The Unwanted Witness has condemned Uganda Police’s resolution of mandatory daily access of all personal data belonging to hotel customers within urban centers for purposes of documentation and aiding investigations.
Unwanted Witness is a non-profit body that advocates for uncensored online platforms in Uganda.
According to media reports, police’s political commissar Asan Kasingye revealed that police had resolved to make it mandatory for all hotels and lodges to share particulars of all their customers on a daily basis as part of a new measure to fight urban crime.
“It is saddening for police, an institution charged with keeping law and order in Uganda to actually lead in breaking the law.
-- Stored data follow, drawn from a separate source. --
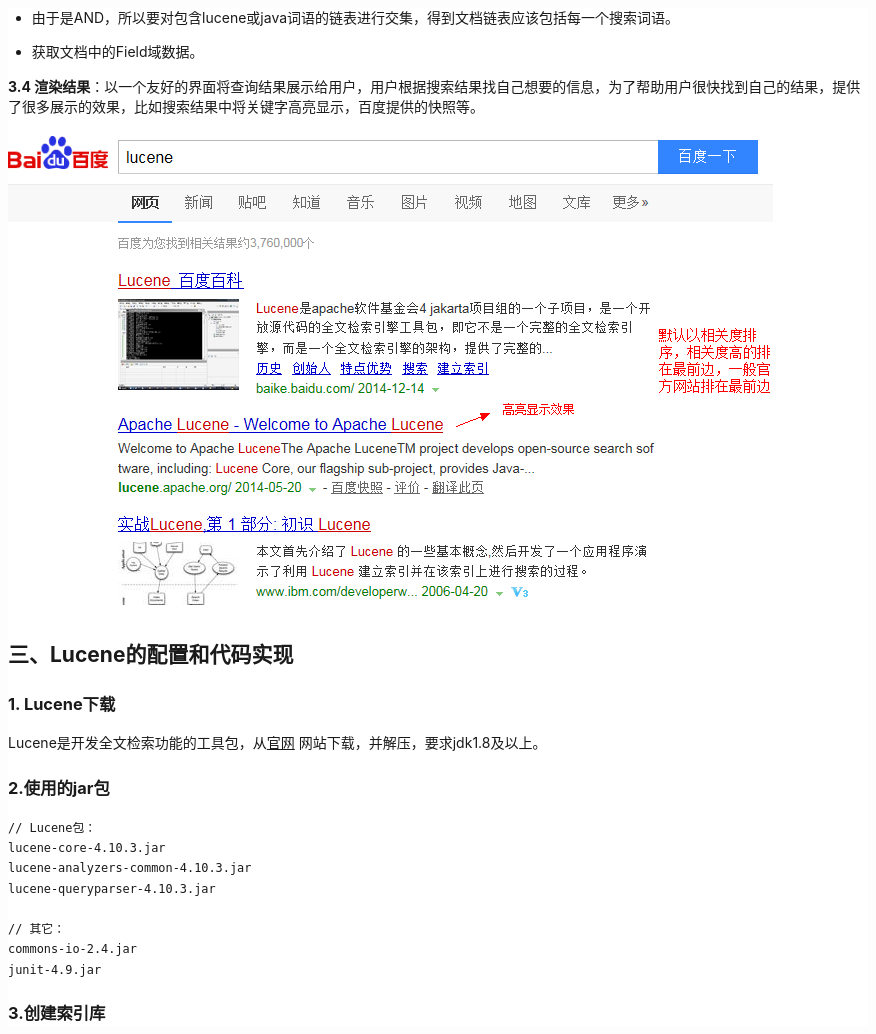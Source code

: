 * 由于是AND，所以要对包含lucene或java词语的链表进行交集，得到文档链表应该包括每一个搜索词语。

* 获取文档中的Field域数据。

**3.4 渲染结果**：以一个友好的界面将查询结果展示给用户，用户根据搜索结果找自己想要的信息，为了帮助用户很快找到自己的结果，提供了很多展示的效果，比如搜索结果中将关键字高亮显示，百度提供的快照等。

![渲染结果](.\Lucene\渲染结果.png)

## 三、Lucene的配置和代码实现

### **1. Lucene下载**

Lucene是开发全文检索功能的工具包，从[官网](http://lucene.apache.org/) 网站下载，并解压，要求jdk1.8及以上。

### **2.使用的jar包** 

```
// Lucene包：
lucene-core-4.10.3.jar
lucene-analyzers-common-4.10.3.jar
lucene-queryparser-4.10.3.jar

// 其它：
commons-io-2.4.jar
junit-4.9.jar
```

### **3.创建索引库**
Police is duty bound to respect fundamental rights in the process of executing its responsibilities,” Says Dorothy Mukasa, CEO Unwanted Witness Uganda.
She advised that if police is interested in collecting personal data, it should do so within Uganda’s Data protection and Privacy Act.
“This resolution doesn’t only negate all principles of data protection as stipulated in the Data protection and Privacy Act, 2019 and international human rights law but its highly chilling on customers’ right to privacy and anonymity.”
Recent report by the wall street journal indicated personal data breach by the police’s intelligence department after breaking encrypted communication of a key opposition politician also Kyadondo East member of parliament Robert Kyagulanyi.
In 2015 an investigative report by privacy International revealed the use of a spyware by security agencies, to infect hotel wifi targeting journalists, opposition politicians and other critics of the regime.